We’ve certainly read stories and seen films on the life of French Queen Marie Antoinette over the years.
This version, “Farewell, My Queen,” is told during the beginning of the French Revolution (July 1789), through the eyes of a servant girl, Sidonie Laborde (Lea Seydoux), who works as the queen’s reader.
Most of the story occurs in the back hallways of Versailles, where ladies-in-waiting, palace guards, coachmen and cooks all gather to wait to be called on to serve the royal family in one way or another.
Sidonie feels privileged to be working in the queen’s (Diane Kruger’s) inner circle.

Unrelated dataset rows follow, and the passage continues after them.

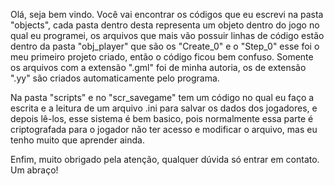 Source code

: Olá, seja bem vindo.
Você vai encontrar os códigos que eu escrevi na pasta "objects", cada pasta dentro desta representa um objeto dentro do jogo no qual eu programei, os arquivos que mais vão possuir linhas de código estão dentro da pasta "obj_player" que são os "Create_0" e o "Step_0"
esse foi o meu primeiro projeto criado, então o código ficou bem confuso. Somente os arquivos com a extensão ".gml" foi de minha autoria, os de extensão ".yy" são criados automaticamente pelo programa.

Na pasta "scripts" e no "scr_savegame" tem um código no qual eu faço a escrita e a leitura de um arquivo .ini para salvar os dados dos jogadores, e depois lê-los, esse sistema é bem basico, pois normalmente essa parte é criptografada para o jogador não ter acesso e
modificar o arquivo, mas eu tenho muito que aprender ainda.

Enfim, muito obrigado pela atenção, qualquer dúvida só entrar em contato. Um abraço!
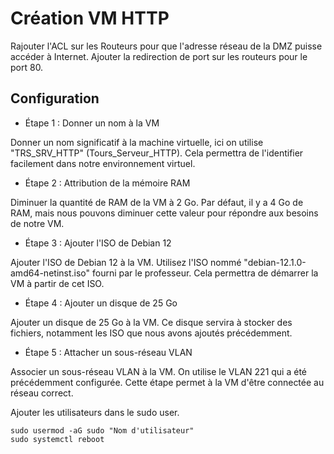 # Création VM HTTP

Rajouter l'ACL sur les Routeurs pour que l'adresse réseau de la DMZ puisse accéder à Internet.
Ajouter la redirection de port sur les routeurs pour le port 80.

## Configuration

- Étape 1 : Donner un nom à la VM

Donner un nom significatif à la machine virtuelle, ici on utilise "TRS_SRV_HTTP" (Tours_Serveur_HTTP). Cela permettra de l'identifier facilement dans notre environnement virtuel.


- Étape 2 : Attribution de la mémoire RAM

Diminuer la quantité de RAM de la VM à 2 Go. Par défaut, il y a 4 Go de RAM, mais nous pouvons diminuer cette valeur pour répondre aux besoins de notre VM.


- Étape 3 : Ajouter l'ISO de Debian 12

Ajouter l'ISO de Debian 12 à la VM. Utilisez l'ISO nommé "debian-12.1.0-amd64-netinst.iso" fourni par le professeur. Cela permettra de démarrer la VM à partir de cet ISO.

- Étape 4 : Ajouter un disque de 25 Go

Ajouter un disque de 25 Go à la VM. Ce disque servira à stocker des fichiers, notamment les ISO que nous avons ajoutés précédemment.

- Étape 5 : Attacher un sous-réseau VLAN

Associer un sous-réseau VLAN à la VM. On utilise le VLAN 221 qui a été précédemment configurée. Cette étape permet à la VM d'être connectée au réseau correct.

Ajouter les utilisateurs dans le sudo user.

    sudo usermod -aG sudo "Nom d'utilisateur" 
    sudo systemctl reboot


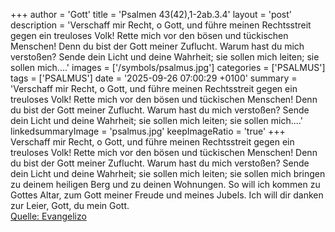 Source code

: +++
author = 'Gott'
title = 'Psalmen 43(42),1-2ab.3.4'
layout = 'post'
description = 'Verschaff mir Recht, o Gott, und führe meinen Rechtsstreit gegen ein treuloses Volk! Rette mich vor den bösen und tückischen Menschen! Denn du bist der Gott meiner Zuflucht. Warum hast du mich verstoßen? Sende dein Licht und deine Wahrheit; sie sollen mich leiten; sie sollen mich....'
images = ['/symbols/psalmus.jpg']
categories = ['PSALMUS']
tags = ['PSALMUS']
date = '2025-09-26 07:00:29 +0100'
summary = 'Verschaff mir Recht, o Gott, und führe meinen Rechtsstreit gegen ein treuloses Volk! Rette mich vor den bösen und tückischen Menschen! Denn du bist der Gott meiner Zuflucht. Warum hast du mich verstoßen? Sende dein Licht und deine Wahrheit; sie sollen mich leiten; sie sollen mich....'
linkedsummaryImage = 'psalmus.jpg'
keepImageRatio = 'true'
+++
Verschaff mir Recht, o Gott, und führe meinen Rechtsstreit gegen ein treuloses Volk! Rette mich vor den bösen und tückischen Menschen!
Denn du bist der Gott meiner Zuflucht.
Warum hast du mich verstoßen?
Sende dein Licht und deine Wahrheit; sie sollen mich leiten; sie sollen mich bringen zu deinem heiligen Berg und zu deinen Wohnungen.<!--more-->
So will ich kommen zu Gottes Altar, zum Gott meiner Freude und meines Jubels. Ich will dir danken zur Leier, Gott, du mein Gott.<br> [Quelle: Evangelizo](https://evangeliumtagfuertag.org/DE/gospel) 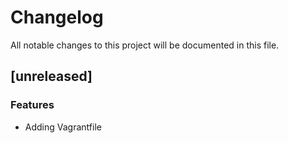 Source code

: # Changelog
All notable changes to this project will be documented in this file.

## [unreleased]

### Features

- Adding Vagrantfile

<!-- generated by git-cliff -->
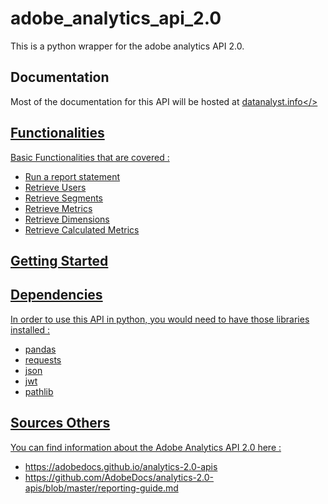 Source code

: # adobe_analytics_api_2.0
This is a python wrapper for the adobe analytics API 2.0. 

## Documentation
Most of the documentation for this API will be hosted at <a href='https://www.datanalyst.info'>datanalyst.info</>

## Functionalities
Basic Functionalities that are covered :
- Run a report statement  
- Retrieve Users 
- Retrieve Segments
- Retrieve Metrics 
- Retrieve Dimensions
- Retrieve Calculated Metrics

## Getting Started


## Dependencies
In order to use this API in python, you would need to have those libraries installed : 
- pandas
- requests
- json
- jwt 
- pathlib

## Sources Others
You can find information about the Adobe Analytics API 2.0 here : 
- https://adobedocs.github.io/analytics-2.0-apis
- https://github.com/AdobeDocs/analytics-2.0-apis/blob/master/reporting-guide.md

She so respects the queen that she develops a growing infatuation for the monarch.
However, most of the Queen’s affections are not aimed at the girl or the Queen’s famous husband, King Louis XVI, but at her aristocratic obsession, Gabrielle de Polignac (Virginie Ledoyen), who leaves even the queen quivering in her erotic presence.
Yes, there is a fair degree of sensuality that permeates this seductive French film, from the jealous ingenue to the sultry Gabrielle to the queen herself.
As the royal court prepares to make a hasty royal exit from the French palace, Sidonie is called on by the queen to accomplish a task that could put the young girl in grave danger.
It’s a realization that Sidonie might not be as much in the queen’s favor as she thought she was. Time to wake up, girl. It’s a new world out there, and you need to get ready for it, before the peasants crash the palace gates.